Taiwan Economics in Brief – November 2021

Steep Growth Rate Projected For 2021

The Directorate-General of Budgeting, Accounting and Statistics has forecast economic growth of 5.88% for this year, which would be the highest growth rate Taiwan has achieved in 11 years. The private Chung-Hua Institution for Economic Research (CIER) announced a forecast of just a slightly lower 5.84%.

In another strong signal of economic recovery following the stabilization of the local COVID-19 situation, Taiwan’s tax revenue in September grew 13.1% from last year to NT$302 billion (US$10.73 billion). Revenue increased by 40% year-on-year from personal income tax, 20.5% from corporate income tax, and 5.4% from business tax. In the first nine months of the year, total tax revenue logged a 22% gain, reaching NT$2.24 trillion. 

The Ministry of Labor’s Minimum Wage Review Committee on October 8 announced a 5.21% raise in Taiwan’s monthly and hourly minimum wage, effective January 1, 2022. The minimum monthly salary will increase from NT$24,000 (US$855) to NT$25,250 (US$908), and the hourly wage from NT$160 (US$5.75) to NT$168 (US$6.04). This marks the sixth consecutive year of increase in the minimum wage under the Tsai administration.

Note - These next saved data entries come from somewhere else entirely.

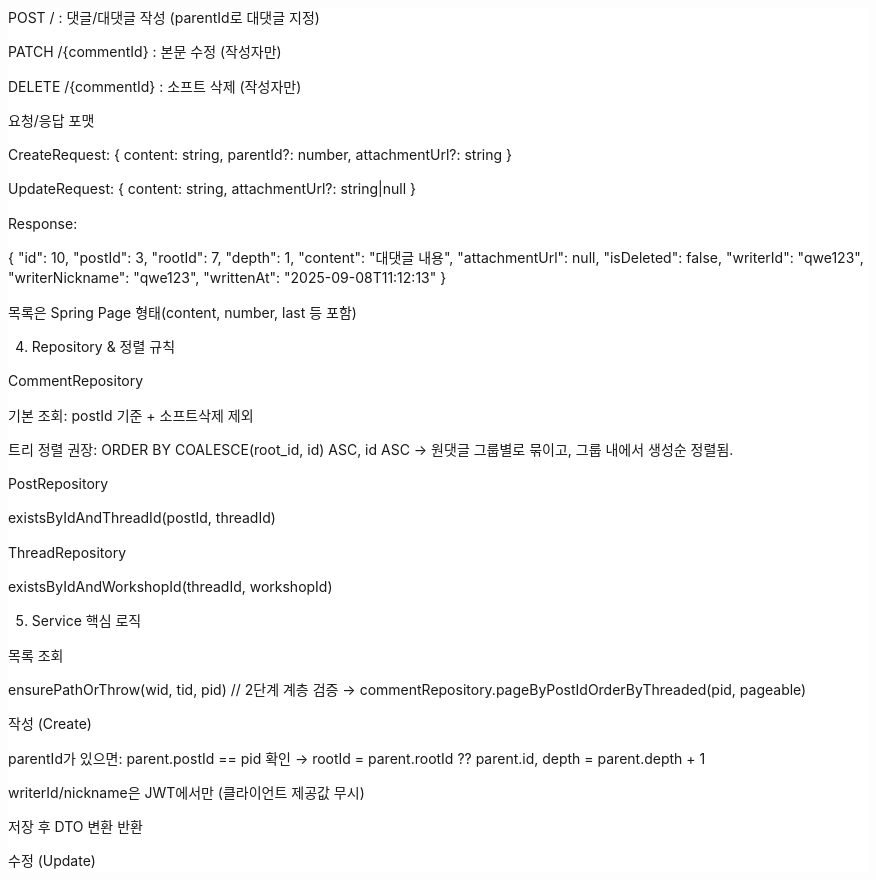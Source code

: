POST / : 댓글/대댓글 작성 (parentId로 대댓글 지정)

PATCH /{commentId} : 본문 수정 (작성자만)

DELETE /{commentId} : 소프트 삭제 (작성자만)

요청/응답 포맷

CreateRequest: { content: string, parentId?: number, attachmentUrl?: string }

UpdateRequest: { content: string, attachmentUrl?: string|null }

Response:

{
  "id": 10, "postId": 3, "rootId": 7, "depth": 1,
  "content": "대댓글 내용",
  "attachmentUrl": null,
  "isDeleted": false,
  "writerId": "qwe123", "writerNickname": "qwe123",
  "writtenAt": "2025-09-08T11:12:13"
}


목록은 Spring Page<Response> 형태(content, number, last 등 포함)

4. Repository & 정렬 규칙

CommentRepository

기본 조회: postId 기준 + 소프트삭제 제외

트리 정렬 권장:
ORDER BY COALESCE(root_id, id) ASC, id ASC
→ 원댓글 그룹별로 묶이고, 그룹 내에서 생성순 정렬됨.

PostRepository

existsByIdAndThreadId(postId, threadId)

ThreadRepository

existsByIdAndWorkshopId(threadId, workshopId)

5. Service 핵심 로직

목록 조회

ensurePathOrThrow(wid, tid, pid)  // 2단계 계층 검증
→ commentRepository.pageByPostIdOrderByThreaded(pid, pageable)


작성 (Create)

parentId가 있으면:
parent.postId == pid 확인 → rootId = parent.rootId ?? parent.id, depth = parent.depth + 1

writerId/nickname은 JWT에서만 (클라이언트 제공값 무시)

저장 후 DTO 변환 반환

수정 (Update)
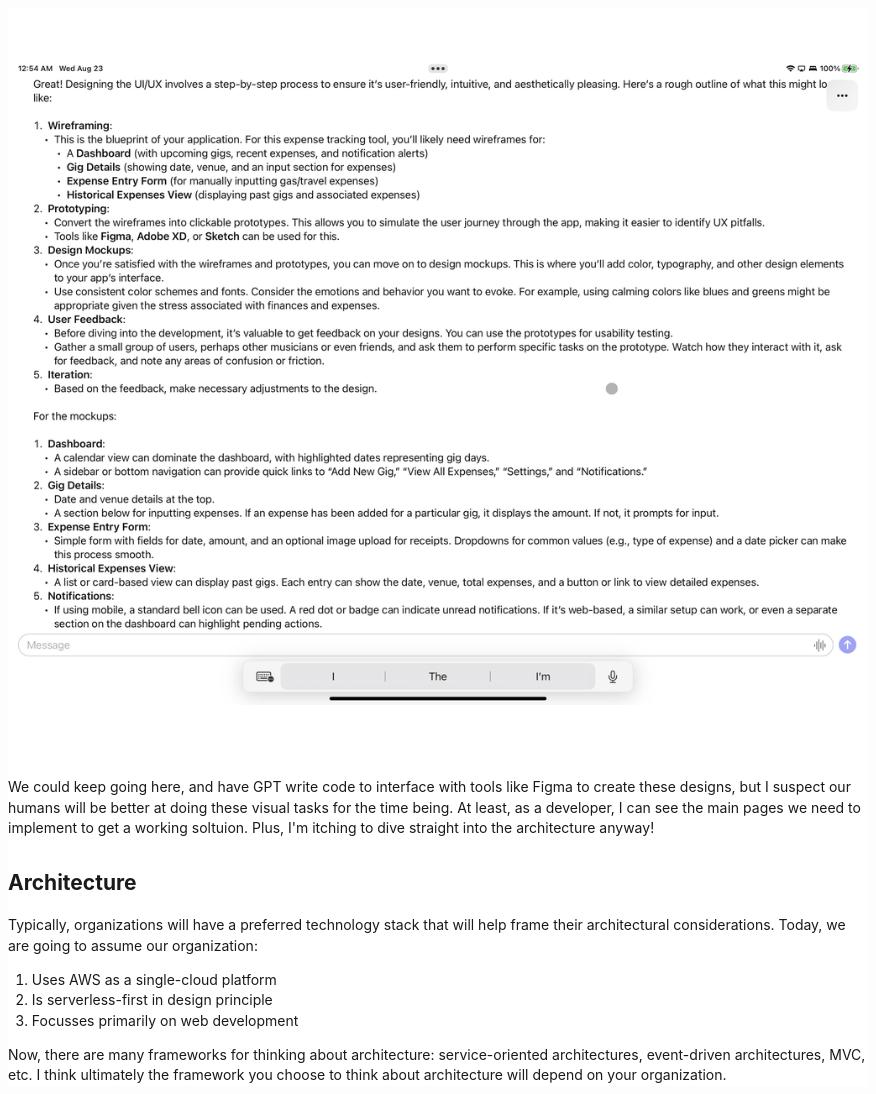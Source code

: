 <img height="750px" src="./photos/MockDetails.png">

We could keep going here, and have GPT write code to interface with tools like Figma to create these designs, but I suspect our humans will be better at doing these visual tasks for the time being. At least, as a developer, I can see the main pages we need to implement to get a working soltuion. Plus, I'm itching to dive straight into the architecture anyway!

## Architecture

Typically, organizations will have a preferred technology stack that will help frame their architectural considerations. Today, we are going to assume our organization:
1. Uses AWS as a single-cloud platform
2. Is serverless-first in design principle
3. Focusses primarily on web development

Now, there are many frameworks for thinking about architecture: service-oriented architectures, event-driven architectures, MVC, etc.
I think ultimately the framework you choose to think about architecture will depend on your organization.

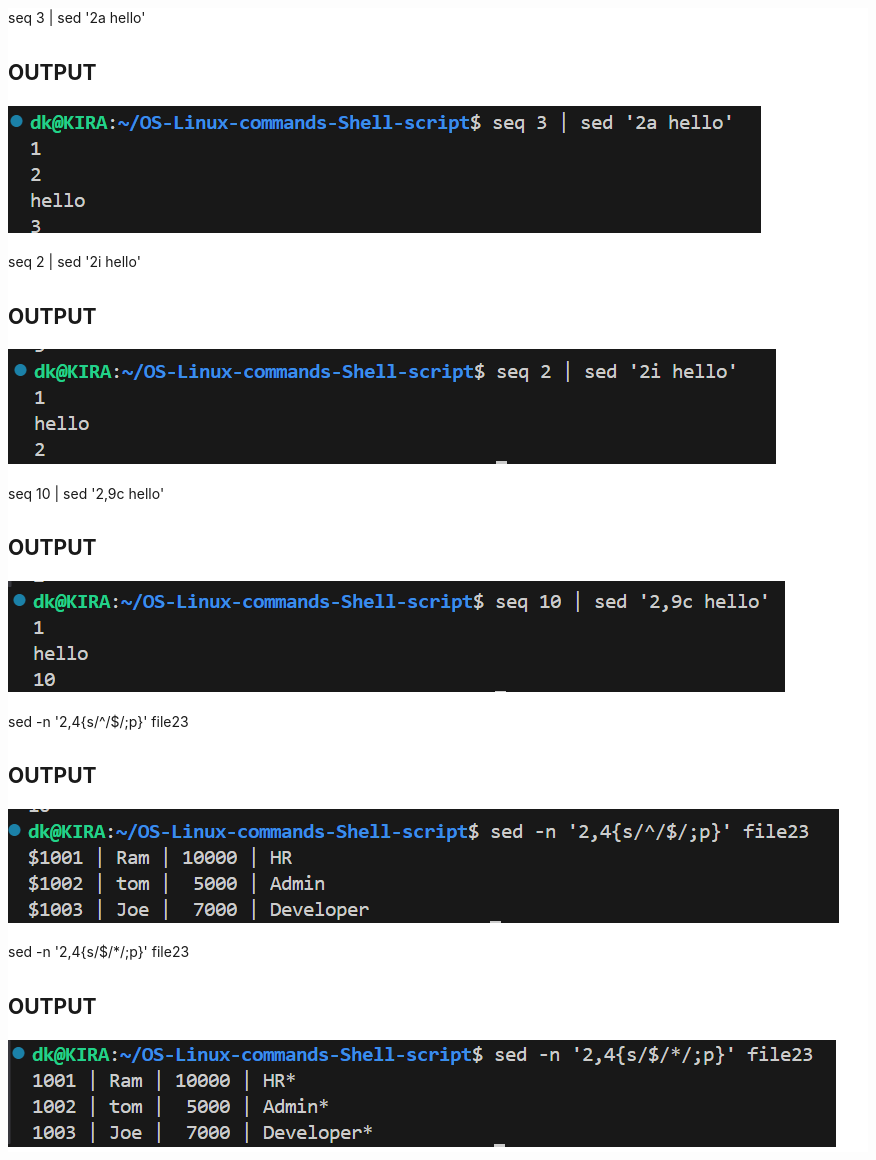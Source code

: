 
seq 3 | sed '2a hello'
## OUTPUT
![alt text](image-38.png)


seq 2 | sed '2i hello'
## OUTPUT
![alt text](image-39.png)

seq 10 | sed '2,9c hello'
## OUTPUT
![alt text](image-40.png)

sed -n '2,4{s/^/$/;p}' file23
## OUTPUT
![alt text](image-41.png)


sed -n '2,4{s/$/*/;p}' file23
## OUTPUT
![alt text](image-42.png)
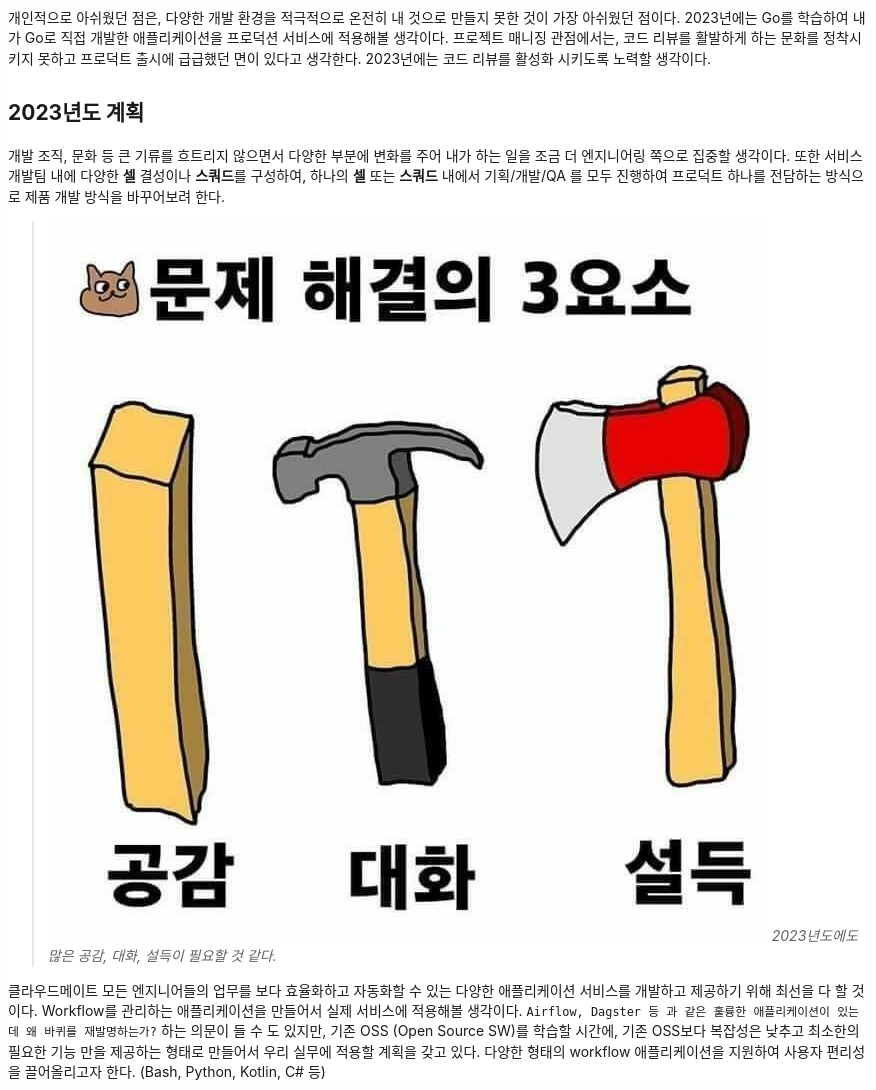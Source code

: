 개인적으로 아쉬웠던 점은, 다양한 개발 환경을 적극적으로 온전히 내 것으로 만들지 못한 것이 가장 아쉬웠던 점이다. 2023년에는 Go를 학습하여 내가 Go로 직접 개발한 애플리케이션을 프로덕션 서비스에 적용해볼 생각이다. 프로젝트 매니징 관점에서는, 코드 리뷰를 활발하게 하는 문화를 정착시키지 못하고 프로덕트 출시에 급급했던 면이 있다고 생각한다. 2023년에는 코드 리뷰를 활성화 시키도록 노력할 생각이다. 

## 2023년도 계획

개발 조직, 문화 등 큰 기류를 흐트리지 않으면서 다양한 부분에 변화를 주어 내가 하는 일을 조금 더 엔지니어링 쪽으로 집중할 생각이다. 또한 서비스개발팀 내에 다양한 **셀** 결성이나 **스쿼드**를 구성하여, 하나의 **셀** 또는 **스쿼드** 내에서 기획/개발/QA 를 모두 진행하여 프로덕트 하나를 전담하는 방식으로 제품 개발 방식을 바꾸어보려 한다.

>![](images/문제해결의3요소.jpg) _2023년도에도 많은 공감, 대화, 설득이 필요할 것 같다._

클라우드메이트 모든 엔지니어들의 업무를 보다 효율화하고 자동화할 수 있는 다양한 애플리케이션 서비스를 개발하고 제공하기 위해 최선을 다 할 것이다. Workflow를 관리하는 애플리케이션을 만들어서 실제 서비스에 적용해볼 생각이다. `Airflow, Dagster 등 과 같은 훌륭한 애플리케이션이 있는데 왜 바퀴를 재발명하는가?` 하는 의문이 들 수 도 있지만, 기존 OSS (Open Source SW)를 학습할 시간에, 기존 OSS보다 복잡성은 낮추고 최소한의 필요한 기능 만을 제공하는 형태로 만들어서 우리 실무에 적용할 계획을 갖고 있다. 다양한 형태의 workflow 애플리케이션을 지원하여 사용자 편리성을 끌어올리고자 한다. (Bash, Python, Kotlin, C# 등)
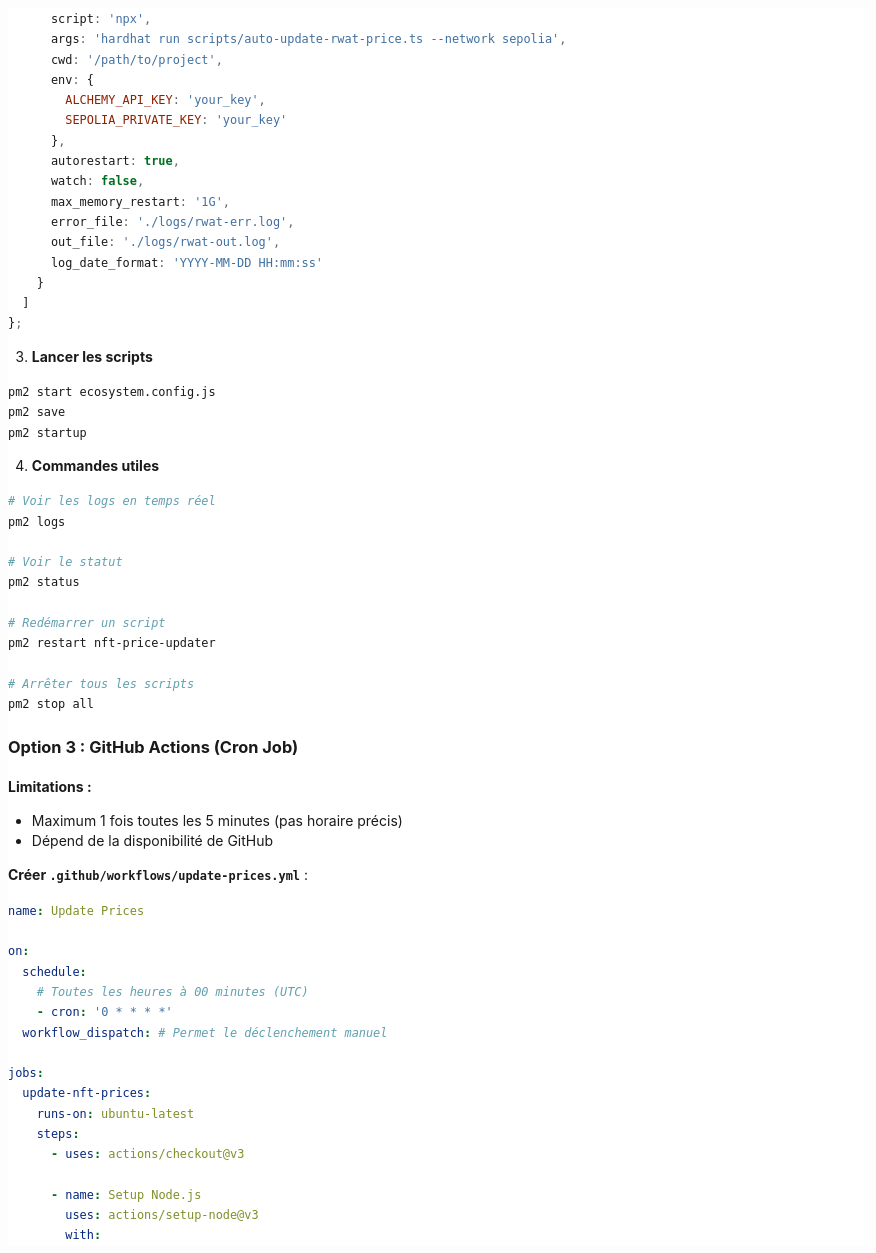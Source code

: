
 ```javascript
      script: 'npx',
      args: 'hardhat run scripts/auto-update-rwat-price.ts --network sepolia',
      cwd: '/path/to/project',
      env: {
        ALCHEMY_API_KEY: 'your_key',
        SEPOLIA_PRIVATE_KEY: 'your_key'
      },
      autorestart: true,
      watch: false,
      max_memory_restart: '1G',
      error_file: './logs/rwat-err.log',
      out_file: './logs/rwat-out.log',
      log_date_format: 'YYYY-MM-DD HH:mm:ss'
    }
  ]
};
```

3. **Lancer les scripts**
```bash
pm2 start ecosystem.config.js
pm2 save
pm2 startup
```

4. **Commandes utiles**
```bash
# Voir les logs en temps réel
pm2 logs

# Voir le statut
pm2 status

# Redémarrer un script
pm2 restart nft-price-updater

# Arrêter tous les scripts
pm2 stop all
```

### Option 3 : GitHub Actions (Cron Job)

**Limitations :**
- Maximum 1 fois toutes les 5 minutes (pas horaire précis)
- Dépend de la disponibilité de GitHub

**Créer `.github/workflows/update-prices.yml`** :
```yaml
name: Update Prices

on:
  schedule:
    # Toutes les heures à 00 minutes (UTC)
    - cron: '0 * * * *'
  workflow_dispatch: # Permet le déclenchement manuel

jobs:
  update-nft-prices:
    runs-on: ubuntu-latest
    steps:
      - uses: actions/checkout@v3
      
      - name: Setup Node.js
        uses: actions/setup-node@v3
        with:
```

Due to strained global supply chains and increased costs internationally, the Consumer Price Index (CPI) rose 2.63% year-on-year in September, its biggest increase in over eight years. Chen Kai-yu, founder of the point-of-sale startup iCHEF, told the Chinese-language CTWant that as a result, nearly 30% of Taiwan food vendors might raise menu prices by up to 10%. On October 25, Wowprime Corp., which operates over 420 dining outlets around Taiwan, increased menu prices by about 5% at all its establishments. Over the past three months, restaurants have faced sharp hikes in food costs and are preparing for the impact of next year’s minimum wage hike.

As elsewhere, oil prices are increasing in Taiwan, while natural gas and coal prices are up following power shortages in Asia. State-owned petroleum firm CPC Corp., Taiwan announced on October 25 that gasoline prices would rise by NT$0.6 per liter and diesel prices by NT$0.7, marking the fourth consecutive week of rising gas prices. The new cost of NT$31.6 per liter for 95-octane unleaded gasoline is the highest in nearly three years.